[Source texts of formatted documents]

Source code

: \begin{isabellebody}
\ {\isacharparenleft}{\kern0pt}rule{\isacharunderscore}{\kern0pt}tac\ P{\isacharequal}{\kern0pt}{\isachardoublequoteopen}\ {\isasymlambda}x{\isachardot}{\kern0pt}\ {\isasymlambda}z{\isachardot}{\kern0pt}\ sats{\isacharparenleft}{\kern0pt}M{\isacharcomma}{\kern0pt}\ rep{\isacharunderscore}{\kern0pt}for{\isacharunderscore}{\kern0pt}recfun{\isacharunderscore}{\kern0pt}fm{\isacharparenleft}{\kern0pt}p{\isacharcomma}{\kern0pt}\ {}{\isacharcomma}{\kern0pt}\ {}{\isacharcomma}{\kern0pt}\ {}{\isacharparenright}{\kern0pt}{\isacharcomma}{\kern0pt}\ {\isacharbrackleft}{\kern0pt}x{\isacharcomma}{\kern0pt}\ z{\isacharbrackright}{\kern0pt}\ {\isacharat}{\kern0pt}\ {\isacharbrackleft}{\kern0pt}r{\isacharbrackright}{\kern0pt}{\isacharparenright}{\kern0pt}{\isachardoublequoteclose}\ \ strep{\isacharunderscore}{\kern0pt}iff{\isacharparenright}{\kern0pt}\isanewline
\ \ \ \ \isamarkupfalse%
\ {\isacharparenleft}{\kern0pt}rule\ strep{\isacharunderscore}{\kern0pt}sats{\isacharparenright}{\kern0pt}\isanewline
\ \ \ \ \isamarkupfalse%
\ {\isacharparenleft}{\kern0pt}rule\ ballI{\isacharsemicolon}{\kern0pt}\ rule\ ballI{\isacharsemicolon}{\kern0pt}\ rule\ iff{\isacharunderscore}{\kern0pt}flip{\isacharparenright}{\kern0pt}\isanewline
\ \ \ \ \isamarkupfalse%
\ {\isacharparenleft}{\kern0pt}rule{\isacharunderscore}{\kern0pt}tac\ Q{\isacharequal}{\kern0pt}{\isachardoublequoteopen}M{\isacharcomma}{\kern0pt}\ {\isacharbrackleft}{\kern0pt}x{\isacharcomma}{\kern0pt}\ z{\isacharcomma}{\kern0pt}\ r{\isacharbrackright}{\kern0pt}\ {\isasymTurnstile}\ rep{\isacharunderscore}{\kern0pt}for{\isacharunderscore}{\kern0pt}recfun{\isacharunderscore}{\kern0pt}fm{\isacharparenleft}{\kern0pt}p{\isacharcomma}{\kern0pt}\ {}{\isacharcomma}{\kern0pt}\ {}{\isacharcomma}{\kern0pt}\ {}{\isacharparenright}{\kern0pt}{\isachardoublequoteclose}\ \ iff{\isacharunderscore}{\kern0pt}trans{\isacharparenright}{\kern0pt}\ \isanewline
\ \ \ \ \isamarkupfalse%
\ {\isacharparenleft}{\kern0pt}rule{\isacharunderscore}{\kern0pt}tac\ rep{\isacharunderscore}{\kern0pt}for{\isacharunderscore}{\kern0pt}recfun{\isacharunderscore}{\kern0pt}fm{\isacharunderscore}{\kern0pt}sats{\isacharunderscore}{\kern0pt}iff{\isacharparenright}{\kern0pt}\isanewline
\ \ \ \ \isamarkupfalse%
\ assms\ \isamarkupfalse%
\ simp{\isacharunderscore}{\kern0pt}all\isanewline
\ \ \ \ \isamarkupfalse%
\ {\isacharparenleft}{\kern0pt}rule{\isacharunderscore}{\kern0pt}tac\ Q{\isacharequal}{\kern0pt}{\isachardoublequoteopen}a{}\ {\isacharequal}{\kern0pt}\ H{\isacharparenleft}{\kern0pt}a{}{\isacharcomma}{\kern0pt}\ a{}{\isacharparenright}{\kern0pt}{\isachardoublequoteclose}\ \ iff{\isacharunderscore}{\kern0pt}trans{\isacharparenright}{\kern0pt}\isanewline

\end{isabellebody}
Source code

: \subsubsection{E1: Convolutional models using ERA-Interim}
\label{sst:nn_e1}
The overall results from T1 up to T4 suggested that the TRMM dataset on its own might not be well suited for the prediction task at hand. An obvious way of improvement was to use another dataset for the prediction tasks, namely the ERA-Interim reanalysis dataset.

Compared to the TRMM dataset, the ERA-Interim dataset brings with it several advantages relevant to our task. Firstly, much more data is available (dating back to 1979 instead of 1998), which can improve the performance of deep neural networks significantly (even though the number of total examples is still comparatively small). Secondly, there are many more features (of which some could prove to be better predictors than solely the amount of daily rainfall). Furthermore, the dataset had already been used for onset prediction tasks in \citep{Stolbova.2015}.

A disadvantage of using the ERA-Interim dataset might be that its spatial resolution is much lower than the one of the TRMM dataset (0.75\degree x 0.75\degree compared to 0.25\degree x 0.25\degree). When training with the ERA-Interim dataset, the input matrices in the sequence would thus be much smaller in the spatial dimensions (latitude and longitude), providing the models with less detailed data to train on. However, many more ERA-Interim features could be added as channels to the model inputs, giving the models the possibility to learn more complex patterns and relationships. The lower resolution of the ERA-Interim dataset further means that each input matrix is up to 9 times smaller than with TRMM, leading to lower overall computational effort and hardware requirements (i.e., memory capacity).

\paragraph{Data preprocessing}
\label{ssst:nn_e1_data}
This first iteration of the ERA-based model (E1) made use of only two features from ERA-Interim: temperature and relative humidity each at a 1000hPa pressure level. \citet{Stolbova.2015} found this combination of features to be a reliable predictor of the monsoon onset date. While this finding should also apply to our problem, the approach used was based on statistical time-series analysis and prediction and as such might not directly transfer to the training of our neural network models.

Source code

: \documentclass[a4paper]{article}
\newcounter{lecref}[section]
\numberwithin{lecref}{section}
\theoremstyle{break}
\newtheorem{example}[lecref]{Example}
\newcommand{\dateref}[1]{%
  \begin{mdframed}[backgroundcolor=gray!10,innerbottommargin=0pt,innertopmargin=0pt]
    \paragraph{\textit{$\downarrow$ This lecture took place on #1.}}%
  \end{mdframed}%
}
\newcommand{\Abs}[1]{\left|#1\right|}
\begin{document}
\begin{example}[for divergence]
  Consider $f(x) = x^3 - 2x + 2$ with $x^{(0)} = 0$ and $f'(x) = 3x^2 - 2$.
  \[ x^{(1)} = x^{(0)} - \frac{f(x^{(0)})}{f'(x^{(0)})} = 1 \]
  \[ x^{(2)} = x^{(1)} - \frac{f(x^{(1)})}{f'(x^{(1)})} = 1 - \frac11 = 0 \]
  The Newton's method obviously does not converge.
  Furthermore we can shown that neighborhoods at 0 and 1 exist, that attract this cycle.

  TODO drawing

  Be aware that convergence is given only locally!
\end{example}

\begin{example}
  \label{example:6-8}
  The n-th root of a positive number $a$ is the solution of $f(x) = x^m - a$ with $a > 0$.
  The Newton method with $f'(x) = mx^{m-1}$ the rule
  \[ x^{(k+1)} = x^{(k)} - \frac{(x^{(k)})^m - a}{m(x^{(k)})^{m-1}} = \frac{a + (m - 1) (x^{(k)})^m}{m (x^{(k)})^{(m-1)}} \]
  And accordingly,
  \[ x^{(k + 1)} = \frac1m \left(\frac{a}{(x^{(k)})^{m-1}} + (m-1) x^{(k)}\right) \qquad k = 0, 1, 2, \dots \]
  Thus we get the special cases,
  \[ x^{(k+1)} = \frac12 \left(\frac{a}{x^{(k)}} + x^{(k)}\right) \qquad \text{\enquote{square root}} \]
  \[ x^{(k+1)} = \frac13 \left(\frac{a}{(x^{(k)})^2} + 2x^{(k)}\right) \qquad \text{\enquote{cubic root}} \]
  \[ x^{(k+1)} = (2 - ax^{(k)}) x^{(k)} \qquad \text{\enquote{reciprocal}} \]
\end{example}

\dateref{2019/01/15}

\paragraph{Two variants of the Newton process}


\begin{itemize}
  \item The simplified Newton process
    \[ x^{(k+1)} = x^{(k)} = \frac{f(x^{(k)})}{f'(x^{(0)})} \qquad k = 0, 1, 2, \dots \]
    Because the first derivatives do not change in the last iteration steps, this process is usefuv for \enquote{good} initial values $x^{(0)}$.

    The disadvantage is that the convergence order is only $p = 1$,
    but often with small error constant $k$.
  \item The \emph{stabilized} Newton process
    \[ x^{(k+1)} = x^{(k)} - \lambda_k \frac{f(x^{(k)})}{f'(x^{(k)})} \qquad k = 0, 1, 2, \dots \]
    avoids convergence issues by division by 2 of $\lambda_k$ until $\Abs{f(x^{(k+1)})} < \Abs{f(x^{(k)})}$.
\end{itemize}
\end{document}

» **Task brief**: Go through the entries above and copy every line containing "overall".

» **Reply to the task**:
The overall results from T1 up to T4 suggested that the TRMM dataset on its own might not be well suited for the prediction task at hand. An obvious way of improvement was to use another dataset for the prediction tasks, namely the ERA-Interim reanalysis dataset.
A disadvantage of using the ERA-Interim dataset might be that its spatial resolution is much lower than the one of the TRMM dataset (0.75\degree x 0.75\degree compared to 0.25\degree x 0.25\degree). When training with the ERA-Interim dataset, the input matrices in the sequence would thus be much smaller in the spatial dimensions (latitude and longitude), providing the models with less detailed data to train on. However, many more ERA-Interim features could be added as channels to the model inputs, giving the models the possibility to learn more complex patterns and relationships. The lower resolution of the ERA-Interim dataset further means that each input matrix is up to 9 times smaller than with TRMM, leading to lower overall computational effort and hardware requirements (i.e., memory capacity).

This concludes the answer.